- **EXERCISE DETAILS**
Please copy each line below that contains the word "first".

- **RECORDS**
========================

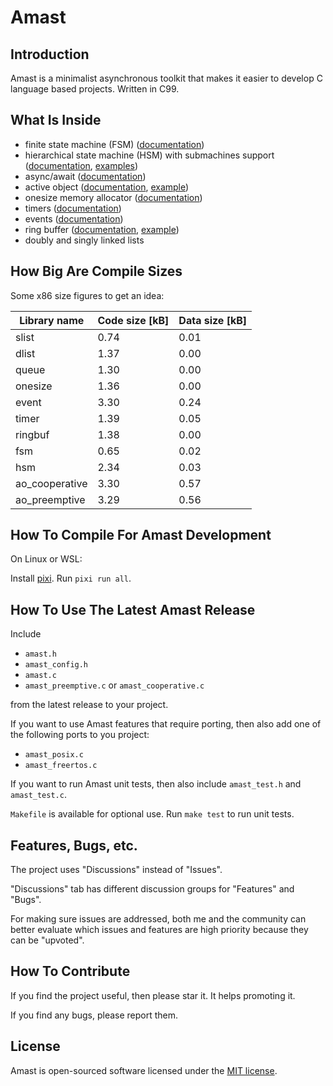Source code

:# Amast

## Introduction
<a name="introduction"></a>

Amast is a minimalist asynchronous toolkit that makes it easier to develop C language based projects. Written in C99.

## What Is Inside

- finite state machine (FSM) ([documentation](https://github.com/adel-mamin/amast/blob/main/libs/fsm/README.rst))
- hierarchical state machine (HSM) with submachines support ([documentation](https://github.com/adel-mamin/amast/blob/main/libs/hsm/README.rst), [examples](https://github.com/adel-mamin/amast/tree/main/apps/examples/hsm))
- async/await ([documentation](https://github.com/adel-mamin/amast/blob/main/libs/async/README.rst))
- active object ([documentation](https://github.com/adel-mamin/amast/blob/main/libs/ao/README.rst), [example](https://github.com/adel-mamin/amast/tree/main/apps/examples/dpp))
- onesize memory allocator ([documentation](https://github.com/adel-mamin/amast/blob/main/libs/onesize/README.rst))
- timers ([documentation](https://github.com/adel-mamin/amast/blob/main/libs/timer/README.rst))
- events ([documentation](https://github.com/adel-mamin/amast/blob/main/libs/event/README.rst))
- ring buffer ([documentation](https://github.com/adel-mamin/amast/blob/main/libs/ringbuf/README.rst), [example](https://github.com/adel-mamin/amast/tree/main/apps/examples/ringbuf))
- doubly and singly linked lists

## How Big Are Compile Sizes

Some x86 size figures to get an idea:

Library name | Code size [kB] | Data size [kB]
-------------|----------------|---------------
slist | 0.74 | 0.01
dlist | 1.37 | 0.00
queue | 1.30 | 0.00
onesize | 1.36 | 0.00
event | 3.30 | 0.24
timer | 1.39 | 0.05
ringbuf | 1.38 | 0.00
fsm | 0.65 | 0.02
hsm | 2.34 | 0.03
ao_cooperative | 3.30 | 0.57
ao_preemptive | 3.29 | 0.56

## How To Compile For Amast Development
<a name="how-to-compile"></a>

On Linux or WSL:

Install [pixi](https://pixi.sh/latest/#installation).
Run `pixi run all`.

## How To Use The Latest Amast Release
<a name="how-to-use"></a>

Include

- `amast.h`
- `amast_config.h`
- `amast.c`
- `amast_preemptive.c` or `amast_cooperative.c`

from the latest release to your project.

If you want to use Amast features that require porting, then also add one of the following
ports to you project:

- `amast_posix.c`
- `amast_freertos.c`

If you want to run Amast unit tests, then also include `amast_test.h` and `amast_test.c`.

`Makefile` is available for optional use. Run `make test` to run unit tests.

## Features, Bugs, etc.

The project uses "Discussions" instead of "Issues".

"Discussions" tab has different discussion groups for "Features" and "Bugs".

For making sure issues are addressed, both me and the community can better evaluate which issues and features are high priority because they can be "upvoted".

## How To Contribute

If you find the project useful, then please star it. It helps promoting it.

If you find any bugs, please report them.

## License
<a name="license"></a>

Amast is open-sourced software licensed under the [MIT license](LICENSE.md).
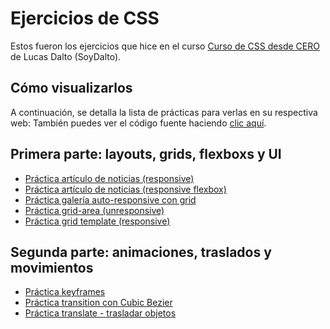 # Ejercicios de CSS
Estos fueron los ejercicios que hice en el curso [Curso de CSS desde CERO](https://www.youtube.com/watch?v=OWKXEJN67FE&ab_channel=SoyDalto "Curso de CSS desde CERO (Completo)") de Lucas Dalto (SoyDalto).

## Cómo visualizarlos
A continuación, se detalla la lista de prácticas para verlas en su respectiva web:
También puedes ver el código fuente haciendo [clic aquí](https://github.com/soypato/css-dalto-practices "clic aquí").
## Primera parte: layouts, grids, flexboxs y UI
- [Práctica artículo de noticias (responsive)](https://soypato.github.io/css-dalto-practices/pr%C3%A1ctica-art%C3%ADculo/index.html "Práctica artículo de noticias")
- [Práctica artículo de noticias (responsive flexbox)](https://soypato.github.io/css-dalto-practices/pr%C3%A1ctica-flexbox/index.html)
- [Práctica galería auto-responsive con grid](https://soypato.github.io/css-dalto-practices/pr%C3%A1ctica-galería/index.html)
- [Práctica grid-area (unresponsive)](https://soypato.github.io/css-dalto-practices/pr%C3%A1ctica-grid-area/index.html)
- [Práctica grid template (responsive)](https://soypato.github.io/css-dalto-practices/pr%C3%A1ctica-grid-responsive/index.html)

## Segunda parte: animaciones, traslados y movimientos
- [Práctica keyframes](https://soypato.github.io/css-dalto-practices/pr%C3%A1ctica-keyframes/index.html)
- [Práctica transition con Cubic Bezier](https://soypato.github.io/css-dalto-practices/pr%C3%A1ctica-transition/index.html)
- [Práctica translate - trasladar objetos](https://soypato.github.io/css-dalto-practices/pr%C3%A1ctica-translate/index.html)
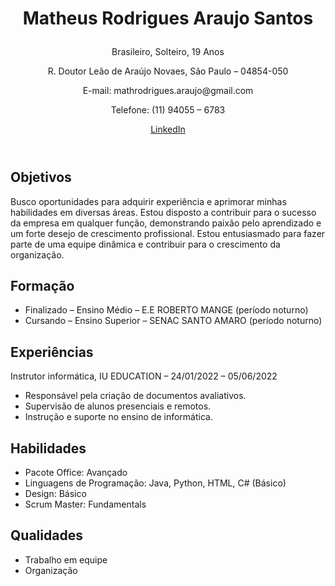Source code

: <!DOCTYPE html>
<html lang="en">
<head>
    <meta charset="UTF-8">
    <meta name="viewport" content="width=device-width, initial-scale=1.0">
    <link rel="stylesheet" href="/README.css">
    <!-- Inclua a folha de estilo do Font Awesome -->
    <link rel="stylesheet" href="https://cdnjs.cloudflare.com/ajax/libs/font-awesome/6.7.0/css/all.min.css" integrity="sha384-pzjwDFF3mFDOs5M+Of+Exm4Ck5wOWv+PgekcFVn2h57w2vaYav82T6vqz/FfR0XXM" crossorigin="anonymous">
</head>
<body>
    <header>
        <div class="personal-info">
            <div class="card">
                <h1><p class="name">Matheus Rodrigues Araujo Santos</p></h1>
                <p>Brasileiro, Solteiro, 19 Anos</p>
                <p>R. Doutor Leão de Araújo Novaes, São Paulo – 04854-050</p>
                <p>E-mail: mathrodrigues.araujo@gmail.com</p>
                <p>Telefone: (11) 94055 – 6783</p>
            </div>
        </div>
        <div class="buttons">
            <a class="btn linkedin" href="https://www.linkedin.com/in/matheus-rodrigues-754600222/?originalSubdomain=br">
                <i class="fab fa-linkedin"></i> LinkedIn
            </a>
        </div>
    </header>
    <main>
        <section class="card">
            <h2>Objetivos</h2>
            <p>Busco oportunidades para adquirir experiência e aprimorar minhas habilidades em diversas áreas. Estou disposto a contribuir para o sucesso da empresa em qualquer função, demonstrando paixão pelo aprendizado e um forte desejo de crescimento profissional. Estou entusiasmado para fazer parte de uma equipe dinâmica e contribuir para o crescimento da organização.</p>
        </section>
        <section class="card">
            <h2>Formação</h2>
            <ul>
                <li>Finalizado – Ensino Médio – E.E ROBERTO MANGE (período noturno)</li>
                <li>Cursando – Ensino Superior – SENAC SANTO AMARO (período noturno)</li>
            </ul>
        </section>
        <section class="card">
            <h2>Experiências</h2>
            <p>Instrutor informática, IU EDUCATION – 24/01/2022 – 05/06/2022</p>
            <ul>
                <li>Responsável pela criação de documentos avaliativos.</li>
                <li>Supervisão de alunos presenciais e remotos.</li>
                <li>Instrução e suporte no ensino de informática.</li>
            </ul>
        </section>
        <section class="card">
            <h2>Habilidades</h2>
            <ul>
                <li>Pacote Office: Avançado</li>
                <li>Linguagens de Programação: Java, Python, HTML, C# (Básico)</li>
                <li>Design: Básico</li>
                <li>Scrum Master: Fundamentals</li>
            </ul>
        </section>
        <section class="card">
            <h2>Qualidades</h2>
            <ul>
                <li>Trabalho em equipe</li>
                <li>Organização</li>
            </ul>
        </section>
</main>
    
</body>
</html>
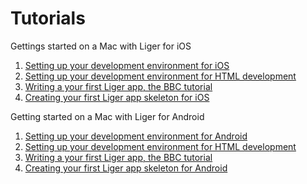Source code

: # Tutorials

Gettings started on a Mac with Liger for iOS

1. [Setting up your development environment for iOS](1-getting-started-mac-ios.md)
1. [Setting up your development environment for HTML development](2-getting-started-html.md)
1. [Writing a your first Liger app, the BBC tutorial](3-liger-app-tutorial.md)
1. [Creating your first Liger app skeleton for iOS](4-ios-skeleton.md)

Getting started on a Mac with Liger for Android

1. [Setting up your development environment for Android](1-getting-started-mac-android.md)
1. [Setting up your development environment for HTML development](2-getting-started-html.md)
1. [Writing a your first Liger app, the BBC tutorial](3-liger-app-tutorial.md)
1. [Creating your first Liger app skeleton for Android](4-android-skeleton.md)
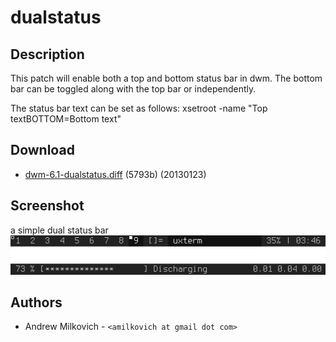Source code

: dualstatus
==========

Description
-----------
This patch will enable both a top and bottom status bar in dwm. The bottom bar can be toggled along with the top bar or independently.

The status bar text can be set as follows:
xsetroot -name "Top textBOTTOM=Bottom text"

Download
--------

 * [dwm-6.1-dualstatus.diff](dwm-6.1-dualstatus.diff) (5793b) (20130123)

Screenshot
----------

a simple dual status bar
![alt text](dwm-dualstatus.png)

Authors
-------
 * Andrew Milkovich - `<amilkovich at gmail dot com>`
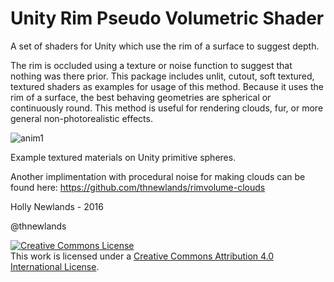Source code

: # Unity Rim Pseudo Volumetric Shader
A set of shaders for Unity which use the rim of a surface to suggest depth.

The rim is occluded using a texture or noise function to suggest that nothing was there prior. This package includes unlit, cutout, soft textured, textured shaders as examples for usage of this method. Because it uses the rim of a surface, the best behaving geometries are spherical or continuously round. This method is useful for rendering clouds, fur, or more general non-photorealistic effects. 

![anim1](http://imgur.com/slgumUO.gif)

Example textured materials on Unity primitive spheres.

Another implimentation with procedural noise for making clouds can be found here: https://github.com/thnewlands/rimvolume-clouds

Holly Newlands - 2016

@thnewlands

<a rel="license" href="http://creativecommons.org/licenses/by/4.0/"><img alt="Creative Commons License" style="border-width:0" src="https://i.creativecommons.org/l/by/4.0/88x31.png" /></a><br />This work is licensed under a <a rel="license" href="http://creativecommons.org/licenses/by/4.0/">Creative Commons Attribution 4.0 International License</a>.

========================

- **EXERCISE ANSWER**
1. [Writing a your first Liger app, the BBC tutorial](3-liger-app-tutorial.md)
1. [Creating your first Liger app skeleton for iOS](4-ios-skeleton.md)
1. [Writing a your first Liger app, the BBC tutorial](3-liger-app-tutorial.md)
1. [Creating your first Liger app skeleton for Android](4-android-skeleton.md)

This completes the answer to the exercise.